The media proposals call for television stations not to broadcast programs “against the national interest” or those that “undermine its integrity or solidarity as an independent and sovereign country” or “contain aspersions against or ridicule the organs of the State.”
Pakistan’s Information Minister Firdous Ashiq Awan denied Wednesday that the government was seeking to curb the media.
“We want to see the media growing. We want to strengthen it,” Awan said, emphasizing that the proposals were just that, and the government wouldn’t implement them without the media’s consent.
The government advertisements state it wants a system capable of shutting down up to 50 million Web addresses in multiple languages with a processing delay of not less than one millisecond.
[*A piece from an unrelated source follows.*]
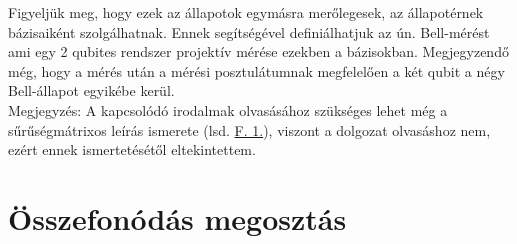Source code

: Figyeljük meg, hogy ezek az állapotok egymásra merőlegesek, az állapotérnek bázisaiként szolgálhatnak. Ennek segítségével definiálhatjuk az ún. Bell-mérést ami egy 2 qubites rendszer projektív mérése ezekben a bázisokban. Megjegyzendő még, hogy a mérés után a mérési posztulátumnak megfelelően a két qubit a négy Bell-állapot egyikébe kerül.\\
Megjegyzés: A kapcsolódó irodalmak olvasásához szükséges lehet még a sűrűségmátrixos leírás ismerete (lsd. \hyperref[suru]{F. 1.}), viszont a dolgozat olvasáshoz nem, ezért ennek ismertetésétől eltekintettem.\\

\section{Összefonódás megosztás}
The head of Pakistan’s ISP association, Wahajus Siraj, said he supported the proposed system, saying his ISP and others in the association didn’t have the time or money to take down the sites. He also said rights activists had nothing to worry about.
“They don’t fully understanding the concept of it,” said Siraj. “This is not new censorship. It’s making the manual system more efficient. I respect their point of view, but decent freedom of speech should not be blocked.”
Siraj, who sits on the board of the government-run technology fund seeking proposals for the blocking system, said there had been many expressions of interest to create the system, including from two Western firms. He declined to name them.
Websense Inc., a San Diego-based Internet security firm, has already said it is not bidding for the Pakistan project.
“We call on other technology providers to also do the right thing for the citizens of Pakistan and refuse to submit a proposal for this contract,” it said in a statement. “Broad government censorship of citizen access to the Internet is morally wrong.”
U.S. technology companies have been criticized for helping foreign governments censor the Internet to their citizens. Cisco Systems Inc., which makes networking equipment that could be used in official efforts to monitor and control Internet use, is often cited; the company insists it does not provide any government with any special capabilities and cannot control what its customers do with the products.
Like in many Asian countries where pornographic materials are banned, Pakistan currently tries to block adult websites. It also seeks to censor what it sees as “blasphemous” content toward Islam, as other Muslim nations do.
In 2008, the government blocked YouTube because of anti-Islamic movies on the site; in 2010, it blocked Facebook for two weeks amid anger over a page that encouraged users to post images of Islam’s Prophet Muhammad.
Other sites that have, or continue to be blocked, are those containing news and views from Baluchistan, a southwestern province where a separatist insurgency has simmered for years in the face of army crackdowns. There have been other cases where sites have been blocked apparently after they triggered the anger of members of the military and political elite. Rollingstone.com has been offline since July last year, reportedly because it ran a short story critical of the amount of budgetary funds allocated to the army. Rollingstone.com didn’t return e-mails seeking comment.
Asked for comment, the telecommunication authority sent a statement that explained the blocking system was being installed because the Pakistani people wanted a “ban on blasphemous and objectionable contents that were being used to harass, deface and blackmail the innocent citizens of Pakistan.”
Blocking pornographic websites and those seen insulting to Islam is not unpopular in Pakistan; many would say it is obligatory under Islam. Many of the most high-profile blocks have been a result of court orders acting on petitions from members of the public.
“I’m with the government on this one. They have right the intention,” said Ahmjad Alvi, founder of Brainnet, one of the country’s first ISPs. “Think of the kids.”